EXERCISE
Below are entries with pictures in them. Output exactly the lines starting at the line with "- [fixed] Bug" and ending at the line with "<h3>Tonight</h3>A chance of", both included, but not the pictures.

Saved data entries:
BEGIN

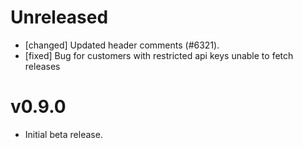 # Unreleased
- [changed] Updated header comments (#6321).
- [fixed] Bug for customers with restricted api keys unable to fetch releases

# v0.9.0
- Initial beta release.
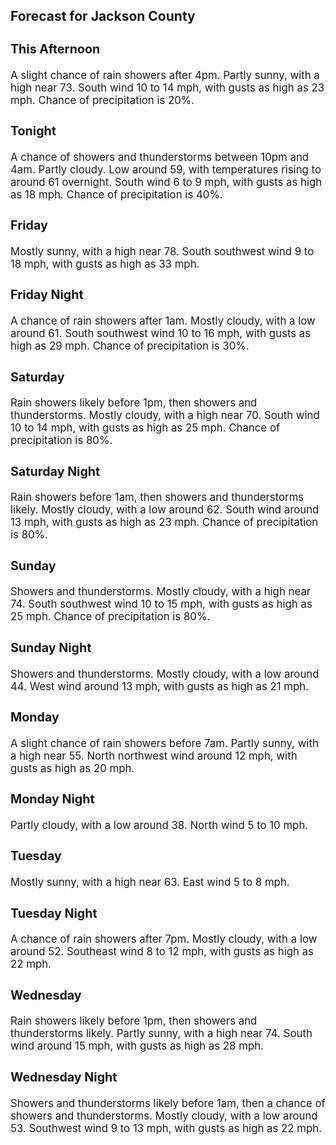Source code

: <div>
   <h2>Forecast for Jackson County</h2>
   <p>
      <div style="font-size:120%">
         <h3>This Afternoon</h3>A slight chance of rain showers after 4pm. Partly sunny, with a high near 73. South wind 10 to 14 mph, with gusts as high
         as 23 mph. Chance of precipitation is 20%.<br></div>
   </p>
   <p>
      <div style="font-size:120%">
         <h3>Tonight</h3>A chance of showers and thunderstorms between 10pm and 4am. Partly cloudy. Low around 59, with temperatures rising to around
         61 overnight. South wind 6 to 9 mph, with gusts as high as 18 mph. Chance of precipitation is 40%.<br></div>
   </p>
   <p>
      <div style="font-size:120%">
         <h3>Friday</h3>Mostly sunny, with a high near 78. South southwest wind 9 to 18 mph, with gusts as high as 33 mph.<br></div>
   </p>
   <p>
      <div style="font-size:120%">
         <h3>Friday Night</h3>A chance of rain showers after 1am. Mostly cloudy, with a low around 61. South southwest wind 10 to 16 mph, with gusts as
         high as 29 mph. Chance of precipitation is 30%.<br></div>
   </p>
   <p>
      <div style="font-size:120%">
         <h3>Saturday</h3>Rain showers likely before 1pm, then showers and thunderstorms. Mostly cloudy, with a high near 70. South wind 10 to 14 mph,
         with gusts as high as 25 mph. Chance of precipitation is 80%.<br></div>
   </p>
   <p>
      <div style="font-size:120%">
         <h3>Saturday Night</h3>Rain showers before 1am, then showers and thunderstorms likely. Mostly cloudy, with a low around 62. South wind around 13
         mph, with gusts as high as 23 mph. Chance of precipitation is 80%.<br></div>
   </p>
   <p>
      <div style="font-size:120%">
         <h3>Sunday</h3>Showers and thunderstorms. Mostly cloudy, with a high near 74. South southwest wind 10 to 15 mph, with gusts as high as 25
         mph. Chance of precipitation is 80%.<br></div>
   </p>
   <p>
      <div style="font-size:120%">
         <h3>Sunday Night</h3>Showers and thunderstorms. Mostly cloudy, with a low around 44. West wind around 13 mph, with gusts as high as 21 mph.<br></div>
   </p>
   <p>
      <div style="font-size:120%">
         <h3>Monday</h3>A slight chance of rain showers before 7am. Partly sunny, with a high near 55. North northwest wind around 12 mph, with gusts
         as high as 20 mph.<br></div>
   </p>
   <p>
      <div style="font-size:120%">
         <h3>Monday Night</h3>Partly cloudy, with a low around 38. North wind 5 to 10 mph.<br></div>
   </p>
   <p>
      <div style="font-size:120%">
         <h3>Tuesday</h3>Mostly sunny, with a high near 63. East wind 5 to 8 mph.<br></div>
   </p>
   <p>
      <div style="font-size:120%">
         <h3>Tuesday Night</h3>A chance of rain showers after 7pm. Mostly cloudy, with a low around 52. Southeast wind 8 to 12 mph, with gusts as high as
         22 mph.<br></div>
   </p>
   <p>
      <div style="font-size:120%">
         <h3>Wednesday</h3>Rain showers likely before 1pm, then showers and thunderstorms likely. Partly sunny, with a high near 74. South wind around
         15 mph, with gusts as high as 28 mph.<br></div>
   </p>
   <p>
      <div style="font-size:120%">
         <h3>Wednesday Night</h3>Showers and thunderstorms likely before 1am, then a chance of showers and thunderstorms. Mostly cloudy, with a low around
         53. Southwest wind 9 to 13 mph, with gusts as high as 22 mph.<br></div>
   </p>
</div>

END
BEGIN

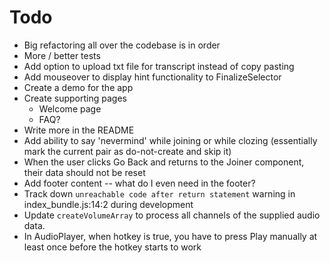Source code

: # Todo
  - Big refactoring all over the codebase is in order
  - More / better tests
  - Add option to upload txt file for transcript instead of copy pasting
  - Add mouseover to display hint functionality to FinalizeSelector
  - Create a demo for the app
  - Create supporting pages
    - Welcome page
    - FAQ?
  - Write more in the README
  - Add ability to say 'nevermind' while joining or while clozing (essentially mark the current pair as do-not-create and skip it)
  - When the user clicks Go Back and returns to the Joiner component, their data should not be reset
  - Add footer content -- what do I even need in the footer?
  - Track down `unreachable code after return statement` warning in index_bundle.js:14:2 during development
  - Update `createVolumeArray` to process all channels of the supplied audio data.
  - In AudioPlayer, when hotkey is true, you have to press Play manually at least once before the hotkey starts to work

END
BEGIN

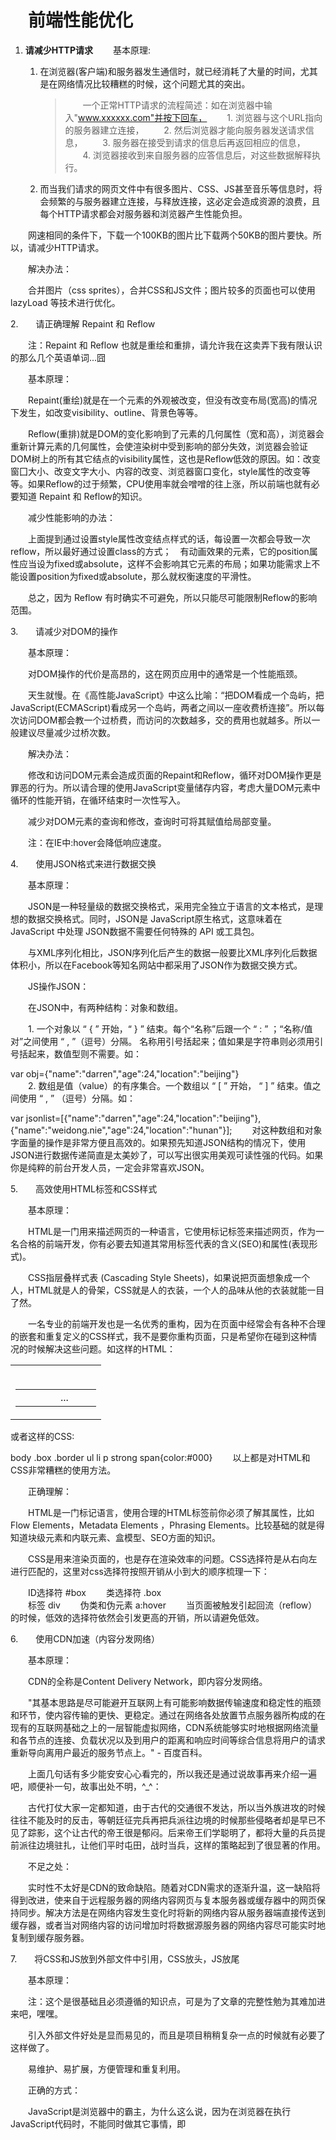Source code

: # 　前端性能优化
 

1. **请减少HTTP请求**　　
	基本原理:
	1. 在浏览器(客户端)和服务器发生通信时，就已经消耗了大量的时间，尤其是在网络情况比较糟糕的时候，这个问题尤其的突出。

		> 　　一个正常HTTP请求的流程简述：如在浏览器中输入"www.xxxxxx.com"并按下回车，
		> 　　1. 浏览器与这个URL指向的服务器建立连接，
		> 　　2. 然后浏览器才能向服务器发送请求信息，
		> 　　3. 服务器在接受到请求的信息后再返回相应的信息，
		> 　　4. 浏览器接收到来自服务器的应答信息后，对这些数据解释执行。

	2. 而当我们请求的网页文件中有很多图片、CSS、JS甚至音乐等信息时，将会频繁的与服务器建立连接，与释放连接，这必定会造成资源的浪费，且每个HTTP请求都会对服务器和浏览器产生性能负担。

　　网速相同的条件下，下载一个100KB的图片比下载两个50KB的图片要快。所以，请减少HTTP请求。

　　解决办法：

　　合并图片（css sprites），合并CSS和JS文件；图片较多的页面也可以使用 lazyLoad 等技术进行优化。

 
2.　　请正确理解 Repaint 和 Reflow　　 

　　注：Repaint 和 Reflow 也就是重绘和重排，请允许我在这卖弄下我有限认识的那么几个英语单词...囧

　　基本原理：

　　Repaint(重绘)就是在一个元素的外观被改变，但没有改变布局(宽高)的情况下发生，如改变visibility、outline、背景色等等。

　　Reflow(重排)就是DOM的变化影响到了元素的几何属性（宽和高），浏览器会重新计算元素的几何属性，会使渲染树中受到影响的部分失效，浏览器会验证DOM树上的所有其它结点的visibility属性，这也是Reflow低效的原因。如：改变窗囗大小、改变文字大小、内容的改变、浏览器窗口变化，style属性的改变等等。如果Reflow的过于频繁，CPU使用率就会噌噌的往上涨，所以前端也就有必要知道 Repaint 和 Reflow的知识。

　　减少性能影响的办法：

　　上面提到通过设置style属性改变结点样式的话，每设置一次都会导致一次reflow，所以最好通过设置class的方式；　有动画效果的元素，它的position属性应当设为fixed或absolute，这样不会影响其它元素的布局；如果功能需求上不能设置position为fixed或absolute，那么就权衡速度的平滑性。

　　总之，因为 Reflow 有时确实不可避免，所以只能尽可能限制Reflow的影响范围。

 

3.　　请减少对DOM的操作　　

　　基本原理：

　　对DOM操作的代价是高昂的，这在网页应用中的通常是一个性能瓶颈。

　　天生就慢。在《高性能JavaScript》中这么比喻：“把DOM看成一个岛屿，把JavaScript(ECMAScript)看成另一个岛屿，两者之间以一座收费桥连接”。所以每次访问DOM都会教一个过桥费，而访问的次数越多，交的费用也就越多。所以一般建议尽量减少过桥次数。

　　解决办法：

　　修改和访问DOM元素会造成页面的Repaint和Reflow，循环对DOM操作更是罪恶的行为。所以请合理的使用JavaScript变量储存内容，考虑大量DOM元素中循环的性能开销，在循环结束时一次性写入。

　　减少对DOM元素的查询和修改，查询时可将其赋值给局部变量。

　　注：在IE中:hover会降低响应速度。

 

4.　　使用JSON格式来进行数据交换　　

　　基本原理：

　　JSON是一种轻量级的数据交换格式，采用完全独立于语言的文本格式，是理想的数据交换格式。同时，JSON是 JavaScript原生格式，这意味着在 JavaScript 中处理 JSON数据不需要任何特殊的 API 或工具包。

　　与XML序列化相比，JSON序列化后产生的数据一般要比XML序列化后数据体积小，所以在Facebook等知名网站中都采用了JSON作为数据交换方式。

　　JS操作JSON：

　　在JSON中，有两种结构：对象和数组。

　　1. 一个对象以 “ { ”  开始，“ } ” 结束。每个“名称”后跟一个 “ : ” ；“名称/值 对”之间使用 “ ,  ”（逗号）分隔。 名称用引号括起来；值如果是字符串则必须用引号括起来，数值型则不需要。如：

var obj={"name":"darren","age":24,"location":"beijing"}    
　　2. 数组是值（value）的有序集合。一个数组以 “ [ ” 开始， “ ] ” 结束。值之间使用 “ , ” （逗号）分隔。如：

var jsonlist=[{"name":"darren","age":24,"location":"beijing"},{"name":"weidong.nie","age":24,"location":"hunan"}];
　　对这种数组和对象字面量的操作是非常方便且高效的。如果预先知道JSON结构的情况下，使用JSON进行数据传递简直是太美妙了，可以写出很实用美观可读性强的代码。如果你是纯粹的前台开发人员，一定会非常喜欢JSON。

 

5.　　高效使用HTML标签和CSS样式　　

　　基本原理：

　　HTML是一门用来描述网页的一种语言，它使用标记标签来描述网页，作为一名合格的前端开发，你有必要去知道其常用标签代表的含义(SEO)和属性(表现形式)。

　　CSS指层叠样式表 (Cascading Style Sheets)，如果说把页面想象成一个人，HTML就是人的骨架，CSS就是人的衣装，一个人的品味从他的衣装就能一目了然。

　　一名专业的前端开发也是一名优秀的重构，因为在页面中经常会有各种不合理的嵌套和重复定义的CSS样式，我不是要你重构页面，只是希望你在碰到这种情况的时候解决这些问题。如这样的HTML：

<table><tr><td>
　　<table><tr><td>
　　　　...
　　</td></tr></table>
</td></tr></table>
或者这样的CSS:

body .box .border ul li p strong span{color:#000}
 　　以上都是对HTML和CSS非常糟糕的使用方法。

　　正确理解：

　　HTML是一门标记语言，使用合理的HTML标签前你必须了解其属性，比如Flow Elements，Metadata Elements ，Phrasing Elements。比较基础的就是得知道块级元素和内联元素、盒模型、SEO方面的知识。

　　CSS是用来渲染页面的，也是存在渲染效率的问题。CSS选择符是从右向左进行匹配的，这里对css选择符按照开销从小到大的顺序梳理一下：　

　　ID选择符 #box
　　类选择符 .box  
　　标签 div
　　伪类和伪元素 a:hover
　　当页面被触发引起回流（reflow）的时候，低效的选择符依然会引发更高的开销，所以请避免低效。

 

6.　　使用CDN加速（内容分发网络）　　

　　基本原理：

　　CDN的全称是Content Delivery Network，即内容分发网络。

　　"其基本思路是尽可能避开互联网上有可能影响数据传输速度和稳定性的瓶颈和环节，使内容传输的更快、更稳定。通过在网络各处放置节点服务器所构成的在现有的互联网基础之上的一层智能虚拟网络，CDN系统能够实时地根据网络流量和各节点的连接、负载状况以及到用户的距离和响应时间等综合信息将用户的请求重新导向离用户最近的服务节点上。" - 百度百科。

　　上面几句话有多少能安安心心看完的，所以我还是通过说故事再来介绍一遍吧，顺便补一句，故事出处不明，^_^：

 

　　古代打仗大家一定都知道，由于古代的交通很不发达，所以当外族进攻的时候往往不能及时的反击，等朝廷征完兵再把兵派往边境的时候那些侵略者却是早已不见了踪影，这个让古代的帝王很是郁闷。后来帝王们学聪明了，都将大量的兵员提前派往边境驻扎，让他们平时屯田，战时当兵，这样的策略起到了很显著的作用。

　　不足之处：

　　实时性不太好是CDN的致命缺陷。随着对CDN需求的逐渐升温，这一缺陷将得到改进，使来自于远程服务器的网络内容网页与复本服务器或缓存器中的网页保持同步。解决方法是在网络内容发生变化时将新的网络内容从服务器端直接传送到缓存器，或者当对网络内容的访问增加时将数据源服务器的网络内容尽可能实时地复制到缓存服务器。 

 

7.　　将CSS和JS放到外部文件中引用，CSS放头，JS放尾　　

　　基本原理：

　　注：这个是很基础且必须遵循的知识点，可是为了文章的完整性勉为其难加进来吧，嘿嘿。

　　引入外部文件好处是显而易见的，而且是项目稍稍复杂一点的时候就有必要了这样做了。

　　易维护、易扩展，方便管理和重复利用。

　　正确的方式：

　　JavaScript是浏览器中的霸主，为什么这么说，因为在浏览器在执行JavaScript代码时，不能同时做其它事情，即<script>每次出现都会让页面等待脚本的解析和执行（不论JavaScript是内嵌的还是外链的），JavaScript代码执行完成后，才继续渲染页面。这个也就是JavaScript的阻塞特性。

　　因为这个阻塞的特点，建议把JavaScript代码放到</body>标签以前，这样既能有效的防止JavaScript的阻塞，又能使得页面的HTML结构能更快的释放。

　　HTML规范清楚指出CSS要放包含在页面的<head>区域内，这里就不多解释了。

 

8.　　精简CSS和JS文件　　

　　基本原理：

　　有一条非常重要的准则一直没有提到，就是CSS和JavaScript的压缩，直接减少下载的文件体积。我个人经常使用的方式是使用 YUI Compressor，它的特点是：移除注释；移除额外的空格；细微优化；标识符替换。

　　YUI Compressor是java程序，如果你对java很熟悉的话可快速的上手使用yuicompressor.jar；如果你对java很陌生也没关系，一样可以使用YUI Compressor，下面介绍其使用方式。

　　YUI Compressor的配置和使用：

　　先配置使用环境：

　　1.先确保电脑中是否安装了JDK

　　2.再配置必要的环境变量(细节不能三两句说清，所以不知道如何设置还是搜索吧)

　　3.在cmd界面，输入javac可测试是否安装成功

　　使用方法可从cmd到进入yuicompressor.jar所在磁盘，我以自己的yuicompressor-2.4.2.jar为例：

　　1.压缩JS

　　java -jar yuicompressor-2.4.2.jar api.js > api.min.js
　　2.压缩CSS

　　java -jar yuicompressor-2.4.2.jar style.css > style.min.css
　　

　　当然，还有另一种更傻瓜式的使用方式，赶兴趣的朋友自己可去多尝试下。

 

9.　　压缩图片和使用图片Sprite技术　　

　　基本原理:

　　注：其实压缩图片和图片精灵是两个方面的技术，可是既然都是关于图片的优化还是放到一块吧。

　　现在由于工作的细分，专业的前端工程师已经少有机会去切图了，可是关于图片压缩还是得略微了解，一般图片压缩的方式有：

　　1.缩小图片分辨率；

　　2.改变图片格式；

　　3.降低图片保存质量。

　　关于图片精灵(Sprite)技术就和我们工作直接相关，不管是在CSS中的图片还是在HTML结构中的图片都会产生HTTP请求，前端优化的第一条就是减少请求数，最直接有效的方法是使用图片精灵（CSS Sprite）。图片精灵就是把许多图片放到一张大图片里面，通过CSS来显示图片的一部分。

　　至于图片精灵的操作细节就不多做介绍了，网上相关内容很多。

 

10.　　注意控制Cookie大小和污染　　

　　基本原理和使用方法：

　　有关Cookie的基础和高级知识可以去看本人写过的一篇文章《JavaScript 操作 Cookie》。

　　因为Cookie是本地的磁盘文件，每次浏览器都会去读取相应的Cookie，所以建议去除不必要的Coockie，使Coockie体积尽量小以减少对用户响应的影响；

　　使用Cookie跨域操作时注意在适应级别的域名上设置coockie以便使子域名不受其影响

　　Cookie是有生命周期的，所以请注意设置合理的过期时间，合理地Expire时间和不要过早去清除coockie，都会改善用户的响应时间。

END

WORKED SOLUTION
- [fixed] Bug for customers with restricted api keys unable to fetch releases

# v0.9.0
- Initial beta release.
Source code

: <div>
   <h2>Forecast for Jackson County</h2>
   <p>
      <div style="font-size:120%">
         <h3>This Afternoon</h3>A slight chance of rain showers after 4pm. Partly sunny, with a high near 73. South wind 10 to 14 mph, with gusts as high
         as 23 mph. Chance of precipitation is 20%.<br></div>
   </p>
   <p>
      <div style="font-size:120%">
         <h3>Tonight</h3>A chance of showers and thunderstorms between 10pm and 4am. Partly cloudy. Low around 59, with temperatures rising to around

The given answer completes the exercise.